Thorpe's estimate also undermines Sanders' claim that under his plan, even with all the new taxes, most families would save money after accounting for the elimination of private health premiums. Thorpe, in contrast, estimates that 71 percent of working homes would actually see an increase in health care spending. Thorpe makes not secret of his generally low opinion of Sanders' plan. He told The Huffington Post that it is "completely implausible."
The basic problem with the Sanders health care plan is that he assumes that U.S. health care spending as a percentage of the economy, which at about 17 percent is by far the highest in the developed world, can be easily cut down to a size more comparable to many other countries, creating massive savings. But his plan provides no clear way to do that, except for the imposition of single-payer itself, and in fact would seem to be even more generous in its coverage than America's current single-payer program, Medicare. He nods toward bringing down the cost of prescription drugs, but doesn't note that pharmaceuticals only account for about 10 percent of health spending; even if drug spending was eliminated entirely, the U.S. would still be spending more than the rest of the world.
Thorpe is not the only liberal economist to question Sanders' attachment to economic reality. Former Obama administration economic adviser Austan Goolsbee recently said that "the numbers don't remotely add up."
And in an open letter to Bernie Sanders this week, four former Democratic economic advisers, three of whom worked for President Obama, produced a harsh assessment of a paper authored by University of Amherst economist Gerard Friedman, and touted by the Sanders campaign, finding that Sanders' economic plans would produce GDP growth in excess of 5 percent annually—even more than the already empty 4 percent growth target proposed by Republican presidential candidate Jeb Bush.

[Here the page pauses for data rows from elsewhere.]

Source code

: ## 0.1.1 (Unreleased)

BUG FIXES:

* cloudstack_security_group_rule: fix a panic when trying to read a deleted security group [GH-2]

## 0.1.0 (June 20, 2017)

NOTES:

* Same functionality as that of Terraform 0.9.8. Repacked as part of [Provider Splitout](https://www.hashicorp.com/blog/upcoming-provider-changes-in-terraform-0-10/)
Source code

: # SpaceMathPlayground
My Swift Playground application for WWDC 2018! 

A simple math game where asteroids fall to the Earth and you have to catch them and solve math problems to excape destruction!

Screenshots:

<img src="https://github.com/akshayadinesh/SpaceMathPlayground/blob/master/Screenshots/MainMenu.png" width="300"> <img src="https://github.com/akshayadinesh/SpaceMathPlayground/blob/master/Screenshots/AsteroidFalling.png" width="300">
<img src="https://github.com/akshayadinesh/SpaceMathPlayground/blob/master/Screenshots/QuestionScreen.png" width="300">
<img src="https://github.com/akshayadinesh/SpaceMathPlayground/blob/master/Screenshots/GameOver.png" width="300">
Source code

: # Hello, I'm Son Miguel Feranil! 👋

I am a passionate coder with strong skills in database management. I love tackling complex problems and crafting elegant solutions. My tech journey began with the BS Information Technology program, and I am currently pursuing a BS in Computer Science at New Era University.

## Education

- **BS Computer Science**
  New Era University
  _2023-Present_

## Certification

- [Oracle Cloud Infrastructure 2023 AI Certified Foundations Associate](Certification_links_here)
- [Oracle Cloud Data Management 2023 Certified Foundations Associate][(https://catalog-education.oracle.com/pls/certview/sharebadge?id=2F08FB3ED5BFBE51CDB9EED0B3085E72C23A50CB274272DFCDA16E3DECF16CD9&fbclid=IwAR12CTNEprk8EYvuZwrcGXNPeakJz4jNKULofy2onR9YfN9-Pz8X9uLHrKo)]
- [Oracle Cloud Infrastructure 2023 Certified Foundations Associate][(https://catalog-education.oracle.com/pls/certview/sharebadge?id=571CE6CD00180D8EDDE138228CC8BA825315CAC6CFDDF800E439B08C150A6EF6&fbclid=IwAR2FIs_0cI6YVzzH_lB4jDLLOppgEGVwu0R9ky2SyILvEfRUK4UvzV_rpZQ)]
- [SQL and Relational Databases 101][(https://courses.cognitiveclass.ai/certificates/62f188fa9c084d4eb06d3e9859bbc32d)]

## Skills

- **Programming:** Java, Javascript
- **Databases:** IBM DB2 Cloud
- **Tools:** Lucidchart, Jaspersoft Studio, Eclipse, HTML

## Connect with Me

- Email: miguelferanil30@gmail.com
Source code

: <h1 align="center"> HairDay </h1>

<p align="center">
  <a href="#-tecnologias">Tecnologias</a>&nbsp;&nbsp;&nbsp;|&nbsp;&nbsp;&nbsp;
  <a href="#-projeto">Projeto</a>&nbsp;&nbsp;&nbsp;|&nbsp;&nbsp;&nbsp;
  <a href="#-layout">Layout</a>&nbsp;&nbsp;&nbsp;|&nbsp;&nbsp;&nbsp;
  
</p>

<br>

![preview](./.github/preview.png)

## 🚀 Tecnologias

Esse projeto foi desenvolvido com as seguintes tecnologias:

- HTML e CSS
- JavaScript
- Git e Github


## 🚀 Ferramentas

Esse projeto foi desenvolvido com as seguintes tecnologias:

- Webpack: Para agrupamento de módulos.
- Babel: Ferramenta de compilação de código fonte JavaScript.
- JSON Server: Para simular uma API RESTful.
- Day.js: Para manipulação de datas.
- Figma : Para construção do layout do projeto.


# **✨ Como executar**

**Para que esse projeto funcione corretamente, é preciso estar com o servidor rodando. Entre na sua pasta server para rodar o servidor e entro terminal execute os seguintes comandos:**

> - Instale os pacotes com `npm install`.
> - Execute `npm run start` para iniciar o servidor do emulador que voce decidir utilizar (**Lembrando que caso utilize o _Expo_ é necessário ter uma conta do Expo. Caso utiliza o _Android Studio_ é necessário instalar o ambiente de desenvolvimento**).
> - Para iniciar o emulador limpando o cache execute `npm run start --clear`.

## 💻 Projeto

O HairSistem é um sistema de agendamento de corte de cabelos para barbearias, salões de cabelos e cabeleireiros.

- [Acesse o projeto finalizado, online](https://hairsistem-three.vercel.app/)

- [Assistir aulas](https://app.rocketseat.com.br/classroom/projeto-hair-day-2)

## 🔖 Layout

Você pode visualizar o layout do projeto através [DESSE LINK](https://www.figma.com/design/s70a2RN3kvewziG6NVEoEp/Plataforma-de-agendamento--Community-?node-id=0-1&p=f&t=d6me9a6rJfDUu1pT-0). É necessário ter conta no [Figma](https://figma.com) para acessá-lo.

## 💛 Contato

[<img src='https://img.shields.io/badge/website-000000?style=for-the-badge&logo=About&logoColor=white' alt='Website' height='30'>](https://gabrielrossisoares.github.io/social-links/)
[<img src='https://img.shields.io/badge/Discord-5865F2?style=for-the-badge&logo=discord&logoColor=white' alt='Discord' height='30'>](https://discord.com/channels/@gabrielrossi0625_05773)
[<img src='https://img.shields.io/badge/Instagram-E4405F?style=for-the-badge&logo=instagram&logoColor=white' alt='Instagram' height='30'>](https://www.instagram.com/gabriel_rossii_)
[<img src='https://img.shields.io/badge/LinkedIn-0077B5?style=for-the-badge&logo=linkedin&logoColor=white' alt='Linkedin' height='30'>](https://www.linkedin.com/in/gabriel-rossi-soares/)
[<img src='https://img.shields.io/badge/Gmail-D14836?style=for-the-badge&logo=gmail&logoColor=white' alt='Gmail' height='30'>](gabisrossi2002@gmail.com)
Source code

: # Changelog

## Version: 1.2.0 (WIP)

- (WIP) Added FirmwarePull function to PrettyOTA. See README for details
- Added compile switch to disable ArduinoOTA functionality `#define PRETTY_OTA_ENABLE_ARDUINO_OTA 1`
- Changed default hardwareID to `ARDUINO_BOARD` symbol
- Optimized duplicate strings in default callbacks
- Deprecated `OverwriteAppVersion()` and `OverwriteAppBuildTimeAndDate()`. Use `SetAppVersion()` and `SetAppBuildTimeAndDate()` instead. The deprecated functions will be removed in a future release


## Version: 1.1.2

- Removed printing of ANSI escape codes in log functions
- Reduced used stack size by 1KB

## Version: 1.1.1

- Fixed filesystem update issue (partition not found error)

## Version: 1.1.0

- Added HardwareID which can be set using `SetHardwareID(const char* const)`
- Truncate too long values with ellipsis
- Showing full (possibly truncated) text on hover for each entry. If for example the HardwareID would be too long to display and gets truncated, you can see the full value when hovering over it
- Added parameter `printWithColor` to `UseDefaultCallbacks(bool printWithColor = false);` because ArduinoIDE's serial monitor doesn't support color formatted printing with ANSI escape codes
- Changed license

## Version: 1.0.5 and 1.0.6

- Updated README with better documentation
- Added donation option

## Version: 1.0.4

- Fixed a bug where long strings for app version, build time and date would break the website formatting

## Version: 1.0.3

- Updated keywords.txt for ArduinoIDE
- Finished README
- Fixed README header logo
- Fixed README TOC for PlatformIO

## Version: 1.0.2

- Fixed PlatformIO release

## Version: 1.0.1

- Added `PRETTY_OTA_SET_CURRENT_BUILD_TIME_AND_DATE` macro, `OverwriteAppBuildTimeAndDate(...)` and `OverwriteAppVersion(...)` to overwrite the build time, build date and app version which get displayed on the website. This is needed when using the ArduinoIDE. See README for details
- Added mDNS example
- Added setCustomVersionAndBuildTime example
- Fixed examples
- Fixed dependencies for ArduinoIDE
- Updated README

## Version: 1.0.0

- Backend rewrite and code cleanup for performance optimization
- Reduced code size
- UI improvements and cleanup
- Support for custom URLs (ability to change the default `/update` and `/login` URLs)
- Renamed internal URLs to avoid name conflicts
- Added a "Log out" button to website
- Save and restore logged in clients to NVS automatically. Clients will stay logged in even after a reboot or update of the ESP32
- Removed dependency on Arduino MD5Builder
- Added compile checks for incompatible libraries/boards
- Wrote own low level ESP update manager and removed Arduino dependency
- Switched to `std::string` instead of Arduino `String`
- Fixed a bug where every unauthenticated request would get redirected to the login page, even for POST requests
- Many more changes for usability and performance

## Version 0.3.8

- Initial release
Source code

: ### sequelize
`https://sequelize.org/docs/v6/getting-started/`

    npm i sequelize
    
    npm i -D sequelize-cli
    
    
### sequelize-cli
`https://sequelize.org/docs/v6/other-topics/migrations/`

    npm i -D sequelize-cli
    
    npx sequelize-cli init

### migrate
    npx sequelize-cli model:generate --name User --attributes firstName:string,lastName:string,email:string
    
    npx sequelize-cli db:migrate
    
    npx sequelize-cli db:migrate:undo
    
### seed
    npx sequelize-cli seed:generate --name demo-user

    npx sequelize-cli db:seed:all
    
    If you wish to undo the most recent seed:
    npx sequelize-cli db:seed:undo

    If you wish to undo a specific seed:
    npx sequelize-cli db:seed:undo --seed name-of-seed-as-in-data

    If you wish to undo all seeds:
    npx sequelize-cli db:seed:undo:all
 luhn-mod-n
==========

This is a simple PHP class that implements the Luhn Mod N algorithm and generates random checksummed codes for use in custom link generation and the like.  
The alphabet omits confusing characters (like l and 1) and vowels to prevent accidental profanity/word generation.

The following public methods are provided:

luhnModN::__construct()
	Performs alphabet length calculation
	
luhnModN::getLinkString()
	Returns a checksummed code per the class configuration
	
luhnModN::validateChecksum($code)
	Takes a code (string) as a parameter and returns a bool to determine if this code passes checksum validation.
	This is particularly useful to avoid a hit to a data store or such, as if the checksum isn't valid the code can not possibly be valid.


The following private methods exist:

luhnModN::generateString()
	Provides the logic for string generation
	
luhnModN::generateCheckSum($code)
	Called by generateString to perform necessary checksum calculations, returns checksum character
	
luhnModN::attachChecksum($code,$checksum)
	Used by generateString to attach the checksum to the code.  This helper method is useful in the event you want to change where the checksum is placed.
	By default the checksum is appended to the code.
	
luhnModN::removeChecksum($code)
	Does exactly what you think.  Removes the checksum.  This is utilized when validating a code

"We are concerned to see the Sanders campaign citing extreme claims by Gerald Friedman about the effect of Senator Sanders's economic plan—claims that cannot be supported by the economic evidence," the letter says, adding later that, "As much as we wish it were so, no credible economic research supports economic impacts of these magnitudes." In other words, they're total hokum.
Paul Krugman has piled on too. In a column citing the economists' letter, he argues that "these claims for the Sanders program aren't just implausible, they're embarrassing."
There are various political agendas in play here, of course. This is one of many skirmishes in the left's ongoing battle between its establishment and activist wings. These economists are all liberals of some stripe, but they are also establishment operators, and they are weighing in against an insurgent candidate.
But there is also a clear worry that Sanders could end up discrediting the liberal economic agenda. Krugman, for example, writes that he is broadly supportive of higher taxes and an expanded social safety net, he believes that these rosy claims undermine the case for progressive programs:
Good ideas don't have to be sold with fairy dust.
Mr. Sanders is calling for a large expansion of the U.S. social safety net, which is something I would like to see, too. But the problem with such a move is that it would probably create many losers as well as winners — a substantial number of Americans, mainly in the upper middle class, who would end up paying more in additional taxes than they would gain in enhanced benefits.
By endorsing outlandish economic claims, the Sanders campaign is basically signaling that it doesn't believe its program can be sold on the merits, that it has to invoke a growth miracle to minimize the downsides of its vision. It is, in effect, confirming its critics' worst suspicions.
Well, yes. And the reactions from Krugman and his peers confirm that critics are right to be suspicious that the end-state for progressive economic policy—the Bernie Sanders-endorsed democratic socialist extreme favored by activists on the ground—is a radical expansion of government built on economic claims that simply aren't believable.